# WHAT NEEDS TO BE DONE
Below are the records. How many of their lines contain "Social"? Give only the number.

Records excerpted from a collection

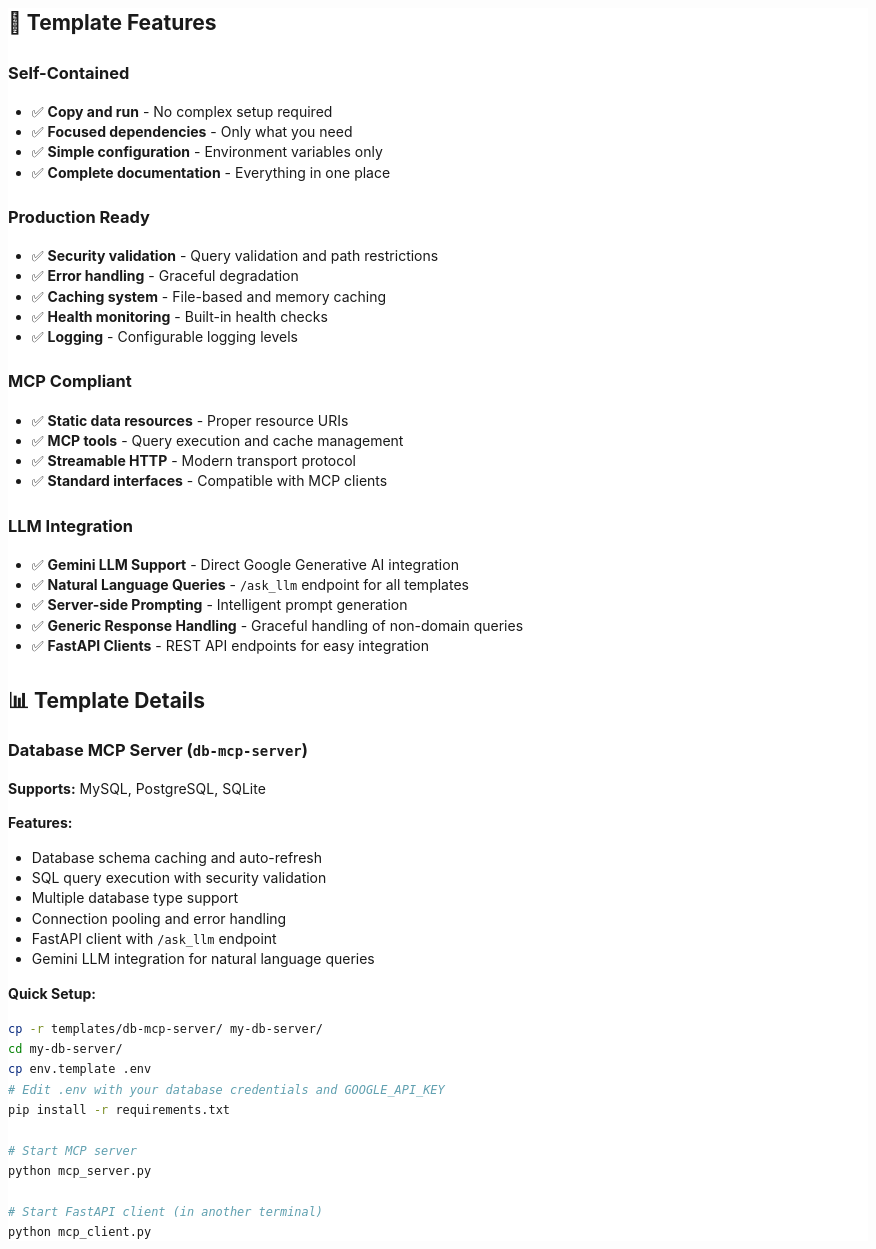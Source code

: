 ## 🎯 Template Features

### **Self-Contained**
- ✅ **Copy and run** - No complex setup required
- ✅ **Focused dependencies** - Only what you need
- ✅ **Simple configuration** - Environment variables only
- ✅ **Complete documentation** - Everything in one place

### **Production Ready**
- ✅ **Security validation** - Query validation and path restrictions
- ✅ **Error handling** - Graceful degradation
- ✅ **Caching system** - File-based and memory caching
- ✅ **Health monitoring** - Built-in health checks
- ✅ **Logging** - Configurable logging levels

### **MCP Compliant**
- ✅ **Static data resources** - Proper resource URIs
- ✅ **MCP tools** - Query execution and cache management
- ✅ **Streamable HTTP** - Modern transport protocol
- ✅ **Standard interfaces** - Compatible with MCP clients

### **LLM Integration**
- ✅ **Gemini LLM Support** - Direct Google Generative AI integration
- ✅ **Natural Language Queries** - `/ask_llm` endpoint for all templates
- ✅ **Server-side Prompting** - Intelligent prompt generation
- ✅ **Generic Response Handling** - Graceful handling of non-domain queries
- ✅ **FastAPI Clients** - REST API endpoints for easy integration

## 📊 Template Details

### Database MCP Server (`db-mcp-server`)

**Supports:** MySQL, PostgreSQL, SQLite

**Features:**
- Database schema caching and auto-refresh
- SQL query execution with security validation
- Multiple database type support
- Connection pooling and error handling
- FastAPI client with `/ask_llm` endpoint
- Gemini LLM integration for natural language queries

**Quick Setup:**
```bash
cp -r templates/db-mcp-server/ my-db-server/
cd my-db-server/
cp env.template .env
# Edit .env with your database credentials and GOOGLE_API_KEY
pip install -r requirements.txt

# Start MCP server
python mcp_server.py

# Start FastAPI client (in another terminal)
python mcp_client.py
```
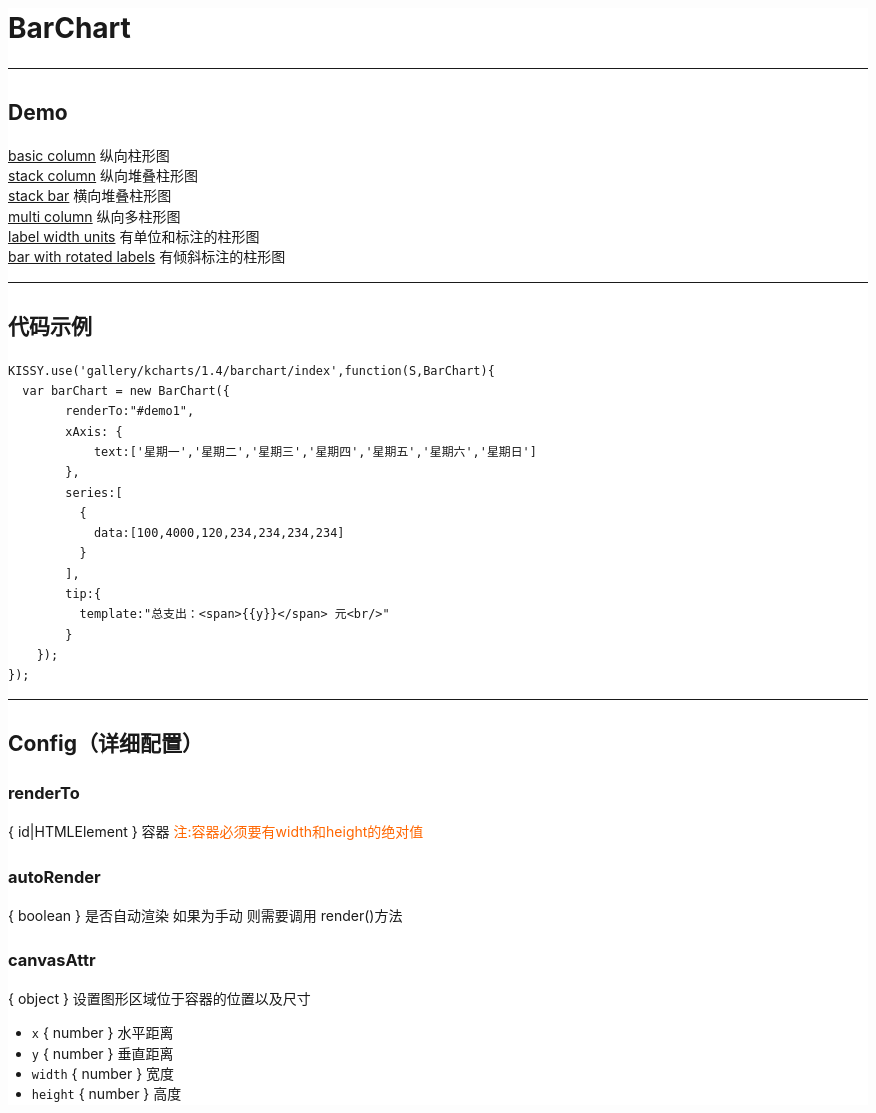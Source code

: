 # BarChart
---
Demo
---
[basic column](../demo/barchart/demo1.html) 纵向柱形图<br/>
[stack column](../demo/barchart/demo2.html) 纵向堆叠柱形图<br/>
[stack bar](../demo/barchart/demo3.html) 横向堆叠柱形图<br/>
[multi column](../demo/barchart/demo4.html) 纵向多柱形图<br/>
[label width units](../demo/barchart/demo5.html) 有单位和标注的柱形图<br/>
[bar with rotated labels](../demo/barchart/demo6.html) 有倾斜标注的柱形图<br/>

---
代码示例
---
```
KISSY.use('gallery/kcharts/1.4/barchart/index',function(S,BarChart){
  var barChart = new BarChart({
        renderTo:"#demo1",
        xAxis: {
            text:['星期一','星期二','星期三','星期四','星期五','星期六','星期日']
        },
        series:[
          {
            data:[100,4000,120,234,234,234,234]
          }
        ],
        tip:{
          template:"总支出：<span>{{y}}</span> 元<br/>"
        }
    });
});
```

---
Config（详细配置）
---
### renderTo 

{ id|HTMLElement } 容器 <span style='color:#f60'>注:容器必须要有width和height的绝对值</span>

### autoRender

{ boolean } 是否自动渲染 如果为手动 则需要调用 render()方法

### canvasAttr

{ object } 设置图形区域位于容器的位置以及尺寸

  - `x` { number } 水平距离
  - `y` { number } 垂直距离
  - `width` { number } 宽度
  - `height` { number } 高度 
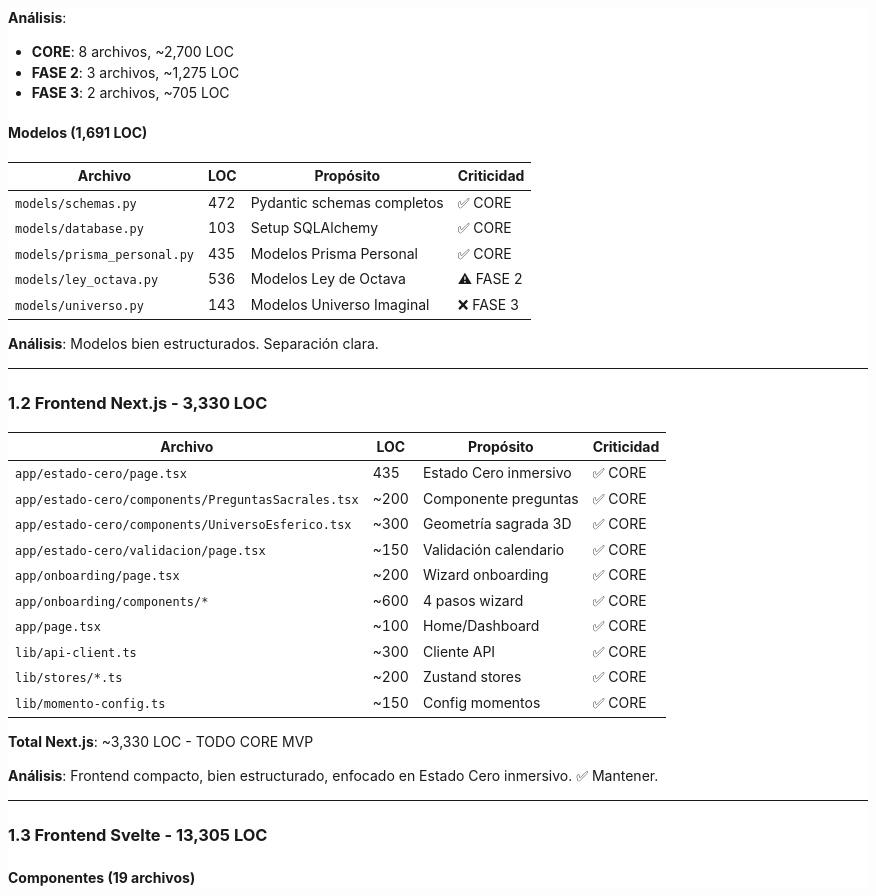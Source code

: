 **Análisis**:
- **CORE**: 8 archivos, ~2,700 LOC
- **FASE 2**: 3 archivos, ~1,275 LOC
- **FASE 3**: 2 archivos, ~705 LOC

#### Modelos (1,691 LOC)

| Archivo | LOC | Propósito | Criticidad |
|---------|-----|-----------|-----------|
| `models/schemas.py` | 472 | Pydantic schemas completos | ✅ CORE |
| `models/database.py` | 103 | Setup SQLAlchemy | ✅ CORE |
| `models/prisma_personal.py` | 435 | Modelos Prisma Personal | ✅ CORE |
| `models/ley_octava.py` | 536 | Modelos Ley de Octava | ⚠️ FASE 2 |
| `models/universo.py` | 143 | Modelos Universo Imaginal | ❌ FASE 3 |

**Análisis**: Modelos bien estructurados. Separación clara.

---

### 1.2 Frontend Next.js - 3,330 LOC

| Archivo | LOC | Propósito | Criticidad |
|---------|-----|-----------|-----------|
| `app/estado-cero/page.tsx` | 435 | Estado Cero inmersivo | ✅ CORE |
| `app/estado-cero/components/PreguntasSacrales.tsx` | ~200 | Componente preguntas | ✅ CORE |
| `app/estado-cero/components/UniversoEsferico.tsx` | ~300 | Geometría sagrada 3D | ✅ CORE |
| `app/estado-cero/validacion/page.tsx` | ~150 | Validación calendario | ✅ CORE |
| `app/onboarding/page.tsx` | ~200 | Wizard onboarding | ✅ CORE |
| `app/onboarding/components/*` | ~600 | 4 pasos wizard | ✅ CORE |
| `app/page.tsx` | ~100 | Home/Dashboard | ✅ CORE |
| `lib/api-client.ts` | ~300 | Cliente API | ✅ CORE |
| `lib/stores/*.ts` | ~200 | Zustand stores | ✅ CORE |
| `lib/momento-config.ts` | ~150 | Config momentos | ✅ CORE |

**Total Next.js**: ~3,330 LOC - TODO CORE MVP

**Análisis**: Frontend compacto, bien estructurado, enfocado en Estado Cero inmersivo. ✅ Mantener.

---

### 1.3 Frontend Svelte - 13,305 LOC

#### Componentes (19 archivos)
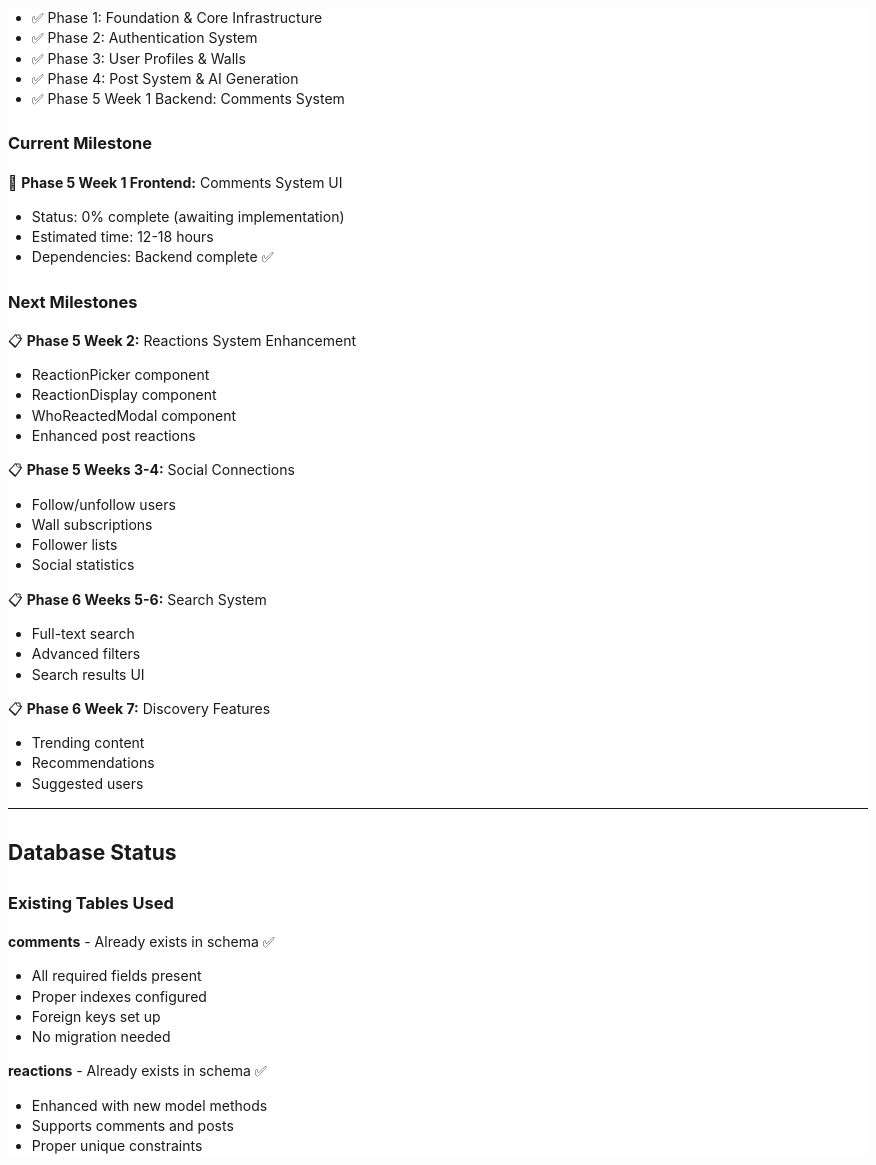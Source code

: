 - ✅ Phase 1: Foundation & Core Infrastructure
- ✅ Phase 2: Authentication System
- ✅ Phase 3: User Profiles & Walls
- ✅ Phase 4: Post System & AI Generation
- ✅ Phase 5 Week 1 Backend: Comments System

### Current Milestone

🚧 **Phase 5 Week 1 Frontend:** Comments System UI
- Status: 0% complete (awaiting implementation)
- Estimated time: 12-18 hours
- Dependencies: Backend complete ✅

### Next Milestones

📋 **Phase 5 Week 2:** Reactions System Enhancement
- ReactionPicker component
- ReactionDisplay component
- WhoReactedModal component
- Enhanced post reactions

📋 **Phase 5 Weeks 3-4:** Social Connections
- Follow/unfollow users
- Wall subscriptions
- Follower lists
- Social statistics

📋 **Phase 6 Weeks 5-6:** Search System
- Full-text search
- Advanced filters
- Search results UI

📋 **Phase 6 Week 7:** Discovery Features
- Trending content
- Recommendations
- Suggested users

---

## Database Status

### Existing Tables Used

**comments** - Already exists in schema ✅
- All required fields present
- Proper indexes configured
- Foreign keys set up
- No migration needed

**reactions** - Already exists in schema ✅
- Enhanced with new model methods
- Supports comments and posts
- Proper unique constraints
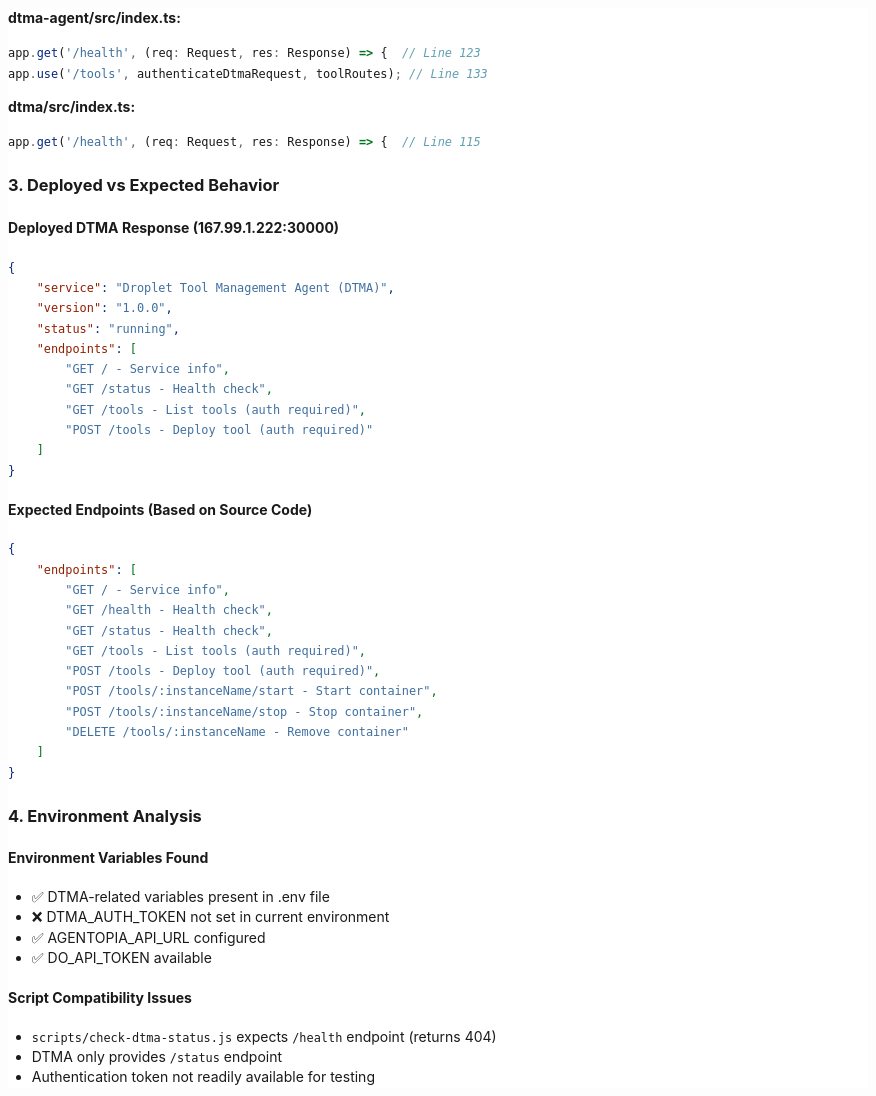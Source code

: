 **dtma-agent/src/index.ts:**
```typescript
app.get('/health', (req: Request, res: Response) => {  // Line 123
app.use('/tools', authenticateDtmaRequest, toolRoutes); // Line 133
```

**dtma/src/index.ts:**
```typescript
app.get('/health', (req: Request, res: Response) => {  // Line 115
```

### **3. Deployed vs Expected Behavior**

#### **Deployed DTMA Response (167.99.1.222:30000)**
```json
{
    "service": "Droplet Tool Management Agent (DTMA)",
    "version": "1.0.0",
    "status": "running",
    "endpoints": [
        "GET / - Service info",
        "GET /status - Health check",
        "GET /tools - List tools (auth required)",
        "POST /tools - Deploy tool (auth required)"
    ]
}
```

#### **Expected Endpoints (Based on Source Code)**
```json
{
    "endpoints": [
        "GET / - Service info",
        "GET /health - Health check",
        "GET /status - Health check", 
        "GET /tools - List tools (auth required)",
        "POST /tools - Deploy tool (auth required)",
        "POST /tools/:instanceName/start - Start container",
        "POST /tools/:instanceName/stop - Stop container",
        "DELETE /tools/:instanceName - Remove container"
    ]
}
```

### **4. Environment Analysis**

#### **Environment Variables Found**
- ✅ DTMA-related variables present in .env file
- ❌ DTMA_AUTH_TOKEN not set in current environment
- ✅ AGENTOPIA_API_URL configured
- ✅ DO_API_TOKEN available

#### **Script Compatibility Issues**
- `scripts/check-dtma-status.js` expects `/health` endpoint (returns 404)
- DTMA only provides `/status` endpoint
- Authentication token not readily available for testing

# WRITTEN SOLUTION
2